"You Can't Skip No Free Lunch" (Hermes Kit)

Ghost Meat 997

This is the deck I planned to play at Worlds 2024, with north of 100 practice games leading up to the event. I panic-switched off it to Hoshiko the morning of Standard, after having some bad luck against Ob/SDS/Holo Man decks in Crown of Servers. In one game, my Lobisomem was killed twice with this combo. The rig is fragile, but against non-Ob decks, it usually feels pretty powerful, with a great matchup into Haas-Bioroid: Precision Design especially, which I predicted there would be a lot of at Worlds. I wish Sacrificial Construct was still legal; it'd definitely be a 1-of include here if so. No Free Lunch pulls similar weight into a horrific Public Trail/Self-Growth Program outcome to bounce both breakers (or just gives you 3 emergency mid-run credits in a pinch), so you can't skip it.

After COS and my recounting the SDS woes to a Snare Bears & House Hippo teammate, they unironically said to me, in their singularly brazen way, "Dave, your deck sucks." Between that comment and the deck's underperformance on the day, I opted for something I thought would be more resilient and reliable in Hoshiko Shiro: Untold Protagonist, making it my seventh Worlds playing Anarch, the only runner faction I've ever played at the event. Another House Hippo tried to talk me down from switching, saying there would be way less Ob in Standard, that the COS meta was way different than Standard, and they were right, with only 12 showing up (a lowly 5.9% of the field). Cue the endless "what if?" hamster wheel of what might have been with my only Shaper appearance ever at Worlds.

Anyway, the main plan here is to set up a big R&D pressure system, with “Pretty” Mary da Silva, Psych Mike, and Hermes online, then apply a ton of run events into the central to steal points and unravel the corp's board with Leela the Console, all while making money in the process with Mike, who makes you feel like you've DJ Fenris'd into Zahya Sadeghi: Versatile Smuggler, which shouldn't be allowed (and isn't).

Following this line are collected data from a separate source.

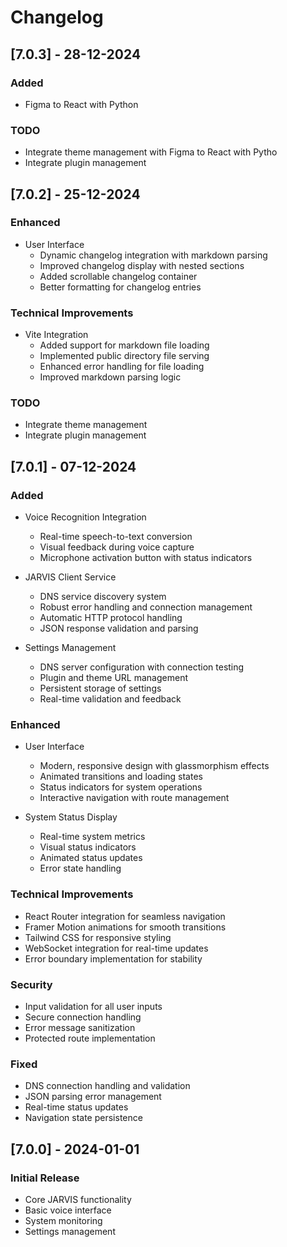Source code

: # Changelog

## [7.0.3] - 28-12-2024

### Added
- Figma to React with Python

### TODO
- Integrate theme management with Figma to React with Pytho
- Integrate plugin management


## [7.0.2] - 25-12-2024

### Enhanced
- User Interface
  - Dynamic changelog integration with markdown parsing
  - Improved changelog display with nested sections
  - Added scrollable changelog container
  - Better formatting for changelog entries

### Technical Improvements
- Vite Integration
  - Added support for markdown file loading
  - Implemented public directory file serving
  - Enhanced error handling for file loading
  - Improved markdown parsing logic

### TODO
- Integrate theme management
- Integrate plugin management

## [7.0.1] - 07-12-2024

### Added
- Voice Recognition Integration
  - Real-time speech-to-text conversion
  - Visual feedback during voice capture
  - Microphone activation button with status indicators

- JARVIS Client Service
  - DNS service discovery system
  - Robust error handling and connection management
  - Automatic HTTP protocol handling
  - JSON response validation and parsing

- Settings Management
  - DNS server configuration with connection testing
  - Plugin and theme URL management
  - Persistent storage of settings
  - Real-time validation and feedback

### Enhanced
- User Interface
  - Modern, responsive design with glassmorphism effects
  - Animated transitions and loading states
  - Status indicators for system operations
  - Interactive navigation with route management

- System Status Display
  - Real-time system metrics
  - Visual status indicators
  - Animated status updates
  - Error state handling

### Technical Improvements
- React Router integration for seamless navigation
- Framer Motion animations for smooth transitions
- Tailwind CSS for responsive styling
- WebSocket integration for real-time updates
- Error boundary implementation for stability

### Security
- Input validation for all user inputs
- Secure connection handling
- Error message sanitization
- Protected route implementation

### Fixed
- DNS connection handling and validation
- JSON parsing error management
- Real-time status updates
- Navigation state persistence

## [7.0.0] - 2024-01-01

### Initial Release
- Core JARVIS functionality
- Basic voice interface
- System monitoring
- Settings management 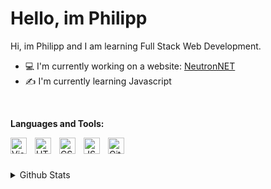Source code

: <h1>Hello, im Philipp</h1>

<p>Hi, im Philipp and I am learning Full Stack Web Development.</p>
<ul>
  <li> 💻 I'm currently working on a website: <a href="https://neutronnet.net">NeutronNET</a></li>
  <li> ✍ I'm currently learning Javascript </li>
</ul>

<p>  </p>
<p><b>Languages and Tools:</b></p>
<img align="left" alt="Visual Studio Code" width="26px" src="https://cdn.jsdelivr.net/gh/devicons/devicon/icons/vscode/vscode-original.svg" style="padding-right:10px;" />
<img align="left" alt="HTML5" width="26px" src="https://cdn.jsdelivr.net/gh/devicons/devicon/icons/html5/html5-original.svg" style="padding-right:10px;" />
<img align="left" alt="CSS3" width="26px" src="https://cdn.jsdelivr.net/gh/devicons/devicon/icons/css3/css3-original.svg" style="padding-right:10px;" />
<img align="left" alt="JS" width="26px" src="https://camo.githubusercontent.com/16bbe3c62e06c0099a8bd86816b7993b3eb49d8cd21eb74c7bff7db7dc3787b7/68747470733a2f2f63646e2e6a7364656c6976722e6e65742f67682f64657669636f6e732f64657669636f6e2f69636f6e732f6a6176617363726970742f6a6176617363726970742d6f726967696e616c2e737667" style="padding-right:10px;" />
<img align="left" alt="Github" width="26px" src="https://user-images.githubusercontent.com/3369400/139447912-e0f43f33-6d9f-45f8-be46-2df5bbc91289.png" style="padding-right:10px;" />

<!-- <img align="left" alt="" width="26px" src="" style="padding-right:10px;" /> -->


<br>
<br>
<br>
<details align="left">
  <summary>Github Stats</summary>

  <img align="left" alt="Github stats" src="https://github-readme-stats-2-phimaster0303s-projects.vercel.app/api?username=phimaster0303&show_icons=true&hide_border=true&theme=dark&hide=prs" />
  
</details>

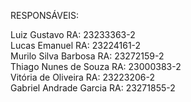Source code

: RESPONSÁVEIS: 

Luiz Gustavo RA: 23233363-2 \
Lucas Emanuel RA: 23224161-2\
Murilo Silva Barbosa RA: 23272159-2\
Thiago Nunes de Souza RA: 23000383-2\
Vitória de Oliveira RA: 23223206-2\
Gabriel Andrade Garcia RA: 23271855-2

Turning Jailbreak into a free The Maker’s Eye that draws you a card and pays you back 3 credits feels unreal, plus it helps you pressure HQ if you suspect there are agendas in hand. Trick Shot is obviously the best card in the deck, and when paired with the engine, feels completely cracked. I tested 2x Burner for a long time, but found I wanted one more R&D multiaccess event, and The Maker’s Eye paired with the engine to get you in for 4 cards and credits was the winner.

An ideal opening hand is econ and a Spark of Inspiration, which hopefully hits Lobisomem on the 50/50. Drawing your breakers is unideal, so only draw if necessary to find your Sparks, and then once both breakers are down, you have unfettered draw for days, fetching your econ and run events. If you do draw your breakers, you can overdraw to throw them in the bin, then use Compile to get them out and back into the stack, then Spark for them. This is sometimes inefficient, but necessary, and Compiles are there to help in the aforementioned Ob Superheavy Logistics: Extract. Export. Excel./SDS Drone Deployment matchup, which is winnable, but obviously sometimes fraught. The bouncy NBN: Reality Plus or Near-Earth Hub: Broadcast Center lists are also unpleasant for this deck, especially if they can stick an unclearable Oppo Research and then Self-Growth your programs (again, this is why you can't skip lunch).

This deck is the most fun I've had playing runner in some time, despite its tendency to trip on the odd backpack.